Amex did not admit nor deny the allegations. It said it had established reserves for a "substantial portion" of the settlement payment and is strengthening its internal compliance program. Amex had previously disclosed the existence of the investigation in filings with the Securities and Exchange Commission.
Amex typically markets its cards to wealthier borrowers. It has been top of a JD Power and Associates survey for customer satisfaction for six consecutive years.
Amex will refund about $85-million to an estimated 250,000 aggrieved consumers. The rest of the money will be split among the five government agencies involved in the investigation, including the CFPB.
"We want to make it more expensive to break the law than to abide by it," Mr. Markus said.

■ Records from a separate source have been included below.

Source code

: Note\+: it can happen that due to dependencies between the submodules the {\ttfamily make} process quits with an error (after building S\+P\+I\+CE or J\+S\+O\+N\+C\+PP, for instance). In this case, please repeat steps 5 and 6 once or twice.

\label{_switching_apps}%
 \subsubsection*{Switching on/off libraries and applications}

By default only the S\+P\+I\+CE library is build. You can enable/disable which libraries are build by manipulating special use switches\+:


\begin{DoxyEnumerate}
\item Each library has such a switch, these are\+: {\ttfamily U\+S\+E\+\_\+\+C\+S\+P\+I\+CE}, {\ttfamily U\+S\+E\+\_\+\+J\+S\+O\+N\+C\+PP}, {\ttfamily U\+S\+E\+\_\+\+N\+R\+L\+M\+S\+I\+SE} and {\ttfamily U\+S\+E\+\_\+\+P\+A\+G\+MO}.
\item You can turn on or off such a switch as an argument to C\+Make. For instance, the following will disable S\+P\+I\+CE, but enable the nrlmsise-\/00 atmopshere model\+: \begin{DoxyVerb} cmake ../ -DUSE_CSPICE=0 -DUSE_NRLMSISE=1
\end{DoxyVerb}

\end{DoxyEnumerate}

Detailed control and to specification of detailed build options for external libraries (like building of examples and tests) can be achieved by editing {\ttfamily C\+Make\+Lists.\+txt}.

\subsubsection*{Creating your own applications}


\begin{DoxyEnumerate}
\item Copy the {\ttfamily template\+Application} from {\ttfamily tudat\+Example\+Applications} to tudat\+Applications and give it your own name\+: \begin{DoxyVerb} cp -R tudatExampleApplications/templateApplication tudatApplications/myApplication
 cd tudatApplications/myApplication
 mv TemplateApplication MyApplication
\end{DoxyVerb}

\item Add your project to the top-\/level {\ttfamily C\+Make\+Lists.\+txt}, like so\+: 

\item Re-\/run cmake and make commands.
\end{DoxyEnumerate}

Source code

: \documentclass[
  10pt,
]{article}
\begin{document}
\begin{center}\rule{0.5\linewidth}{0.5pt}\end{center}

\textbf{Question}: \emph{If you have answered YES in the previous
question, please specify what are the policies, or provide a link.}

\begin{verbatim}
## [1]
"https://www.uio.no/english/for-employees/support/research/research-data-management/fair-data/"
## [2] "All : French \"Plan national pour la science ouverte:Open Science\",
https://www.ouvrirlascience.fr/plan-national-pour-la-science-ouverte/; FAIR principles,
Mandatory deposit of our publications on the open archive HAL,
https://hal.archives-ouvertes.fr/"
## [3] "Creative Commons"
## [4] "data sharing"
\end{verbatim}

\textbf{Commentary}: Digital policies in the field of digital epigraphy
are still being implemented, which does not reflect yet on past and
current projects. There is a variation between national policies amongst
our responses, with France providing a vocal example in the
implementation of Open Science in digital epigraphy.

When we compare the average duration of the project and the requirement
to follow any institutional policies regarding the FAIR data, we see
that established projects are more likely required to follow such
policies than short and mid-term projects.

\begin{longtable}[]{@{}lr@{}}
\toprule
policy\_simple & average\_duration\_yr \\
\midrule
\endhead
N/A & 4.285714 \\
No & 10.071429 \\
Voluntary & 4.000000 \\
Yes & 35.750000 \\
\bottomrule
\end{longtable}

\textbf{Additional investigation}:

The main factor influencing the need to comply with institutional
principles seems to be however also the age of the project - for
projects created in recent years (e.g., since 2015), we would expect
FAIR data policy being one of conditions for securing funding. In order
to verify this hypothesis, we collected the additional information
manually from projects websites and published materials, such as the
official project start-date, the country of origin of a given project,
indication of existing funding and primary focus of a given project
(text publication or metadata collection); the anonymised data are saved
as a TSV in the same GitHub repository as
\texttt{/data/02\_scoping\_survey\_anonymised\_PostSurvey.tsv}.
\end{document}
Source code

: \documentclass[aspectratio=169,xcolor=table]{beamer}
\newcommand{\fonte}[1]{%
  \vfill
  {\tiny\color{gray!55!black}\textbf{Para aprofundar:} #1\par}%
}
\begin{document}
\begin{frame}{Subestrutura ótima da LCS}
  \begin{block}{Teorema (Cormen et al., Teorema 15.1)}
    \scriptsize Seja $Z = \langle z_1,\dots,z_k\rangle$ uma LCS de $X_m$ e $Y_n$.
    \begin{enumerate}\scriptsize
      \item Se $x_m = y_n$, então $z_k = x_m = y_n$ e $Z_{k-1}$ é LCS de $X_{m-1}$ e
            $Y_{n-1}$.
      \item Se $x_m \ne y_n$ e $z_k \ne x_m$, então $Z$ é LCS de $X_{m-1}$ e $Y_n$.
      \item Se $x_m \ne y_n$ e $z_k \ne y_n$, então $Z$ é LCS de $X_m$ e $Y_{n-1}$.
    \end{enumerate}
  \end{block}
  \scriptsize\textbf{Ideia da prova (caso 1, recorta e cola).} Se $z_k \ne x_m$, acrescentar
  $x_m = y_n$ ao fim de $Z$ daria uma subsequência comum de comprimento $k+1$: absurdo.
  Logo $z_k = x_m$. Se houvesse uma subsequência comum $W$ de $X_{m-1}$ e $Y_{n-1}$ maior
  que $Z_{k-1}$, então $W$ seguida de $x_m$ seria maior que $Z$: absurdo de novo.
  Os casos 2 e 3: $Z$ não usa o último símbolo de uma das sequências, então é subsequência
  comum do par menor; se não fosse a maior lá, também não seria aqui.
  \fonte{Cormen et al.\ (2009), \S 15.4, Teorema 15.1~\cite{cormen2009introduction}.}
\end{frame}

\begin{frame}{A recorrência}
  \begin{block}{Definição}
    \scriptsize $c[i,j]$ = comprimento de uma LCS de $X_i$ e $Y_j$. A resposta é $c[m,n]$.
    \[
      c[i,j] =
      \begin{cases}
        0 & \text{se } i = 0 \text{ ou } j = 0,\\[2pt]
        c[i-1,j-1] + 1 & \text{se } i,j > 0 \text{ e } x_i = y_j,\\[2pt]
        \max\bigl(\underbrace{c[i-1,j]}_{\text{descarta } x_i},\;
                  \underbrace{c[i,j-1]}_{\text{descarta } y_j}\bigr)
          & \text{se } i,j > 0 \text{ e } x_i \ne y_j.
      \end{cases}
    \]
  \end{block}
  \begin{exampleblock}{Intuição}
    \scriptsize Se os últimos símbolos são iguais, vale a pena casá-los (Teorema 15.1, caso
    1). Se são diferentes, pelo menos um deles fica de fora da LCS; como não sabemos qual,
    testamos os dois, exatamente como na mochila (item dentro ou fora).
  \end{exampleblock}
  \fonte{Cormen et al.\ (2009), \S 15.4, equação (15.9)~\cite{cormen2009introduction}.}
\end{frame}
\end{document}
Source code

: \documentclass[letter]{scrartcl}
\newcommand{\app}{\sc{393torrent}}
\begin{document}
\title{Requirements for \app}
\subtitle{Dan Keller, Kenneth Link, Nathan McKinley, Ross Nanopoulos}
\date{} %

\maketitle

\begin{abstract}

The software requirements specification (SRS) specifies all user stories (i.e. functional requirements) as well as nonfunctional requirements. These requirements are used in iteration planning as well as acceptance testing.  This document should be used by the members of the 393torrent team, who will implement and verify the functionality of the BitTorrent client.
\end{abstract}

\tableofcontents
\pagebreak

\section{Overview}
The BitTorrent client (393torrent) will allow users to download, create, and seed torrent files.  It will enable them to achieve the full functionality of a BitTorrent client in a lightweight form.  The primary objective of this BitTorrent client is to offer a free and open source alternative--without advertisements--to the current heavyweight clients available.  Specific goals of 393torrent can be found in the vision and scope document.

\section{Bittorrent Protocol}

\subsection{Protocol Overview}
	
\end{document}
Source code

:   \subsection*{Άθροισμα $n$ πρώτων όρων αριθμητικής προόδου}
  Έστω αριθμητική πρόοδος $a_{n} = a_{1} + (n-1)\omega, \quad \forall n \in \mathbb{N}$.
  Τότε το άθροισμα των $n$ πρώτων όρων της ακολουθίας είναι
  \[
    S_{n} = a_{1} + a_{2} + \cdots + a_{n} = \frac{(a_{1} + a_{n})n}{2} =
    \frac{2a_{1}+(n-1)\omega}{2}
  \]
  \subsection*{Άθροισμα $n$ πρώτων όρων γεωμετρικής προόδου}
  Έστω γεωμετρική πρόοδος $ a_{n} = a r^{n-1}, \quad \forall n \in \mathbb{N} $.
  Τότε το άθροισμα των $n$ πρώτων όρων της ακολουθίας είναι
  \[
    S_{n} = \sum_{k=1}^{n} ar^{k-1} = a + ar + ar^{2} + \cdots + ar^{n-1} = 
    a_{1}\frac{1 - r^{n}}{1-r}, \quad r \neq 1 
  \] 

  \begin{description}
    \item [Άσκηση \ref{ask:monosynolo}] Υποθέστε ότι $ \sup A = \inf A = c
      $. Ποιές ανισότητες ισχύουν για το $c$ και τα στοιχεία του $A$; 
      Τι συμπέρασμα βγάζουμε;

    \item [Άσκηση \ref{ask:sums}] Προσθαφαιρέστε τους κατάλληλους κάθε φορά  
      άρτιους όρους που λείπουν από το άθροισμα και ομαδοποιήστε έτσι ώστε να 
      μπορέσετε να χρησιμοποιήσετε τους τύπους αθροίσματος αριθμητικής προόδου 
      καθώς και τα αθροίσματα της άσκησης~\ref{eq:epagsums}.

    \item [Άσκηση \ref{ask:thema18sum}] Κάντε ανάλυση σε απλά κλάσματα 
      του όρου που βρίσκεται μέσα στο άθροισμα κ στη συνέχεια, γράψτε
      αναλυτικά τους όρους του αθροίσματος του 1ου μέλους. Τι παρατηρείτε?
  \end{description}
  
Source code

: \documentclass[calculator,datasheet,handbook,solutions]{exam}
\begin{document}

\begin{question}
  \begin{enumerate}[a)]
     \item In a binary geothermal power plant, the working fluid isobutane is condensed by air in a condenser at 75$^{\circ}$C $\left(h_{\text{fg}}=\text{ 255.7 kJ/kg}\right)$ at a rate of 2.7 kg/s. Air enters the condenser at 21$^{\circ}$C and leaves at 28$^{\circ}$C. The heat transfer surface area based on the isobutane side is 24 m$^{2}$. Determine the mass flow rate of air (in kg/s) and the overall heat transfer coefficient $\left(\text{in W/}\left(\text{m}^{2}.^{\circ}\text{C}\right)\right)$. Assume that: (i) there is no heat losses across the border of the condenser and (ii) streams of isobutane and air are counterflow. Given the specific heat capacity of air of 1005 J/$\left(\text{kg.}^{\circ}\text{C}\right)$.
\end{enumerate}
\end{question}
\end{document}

The investigation began following a routine examination by bank regulators, officials said. It discovered that the alleged violations began in 2003.
Officials found that the bank's Centurion subsidiary had an ineffective compliance regime and inadequate staffing. Regulators noted frequent turnover in the subsidiary's chief compliance officer position.
The agencies also alleged that Amex told customers that if they settled old unpaid debt they could improve their credit score, which is used by lenders to price various forms of credit. However, Amex did not report the payments to credit bureaus, the government said. In some cases the debt was so old it was no longer on borrowers' credit reports.
The settlement is the CFPB's fourth enforcement action since being established in 2010 by the Dodd-Frank financial regulation law. Three of the four have been directed at credit card companies, a signal that the agency is focusing on card practices.
In July the CFPB was among a group of regulators that reached a $210-million settlement with Capital One for alleged misselling of products for its credit cards. Last month, the agency was part of a probe that resulted in a $214-million settlement with Discover over similar marketing practices.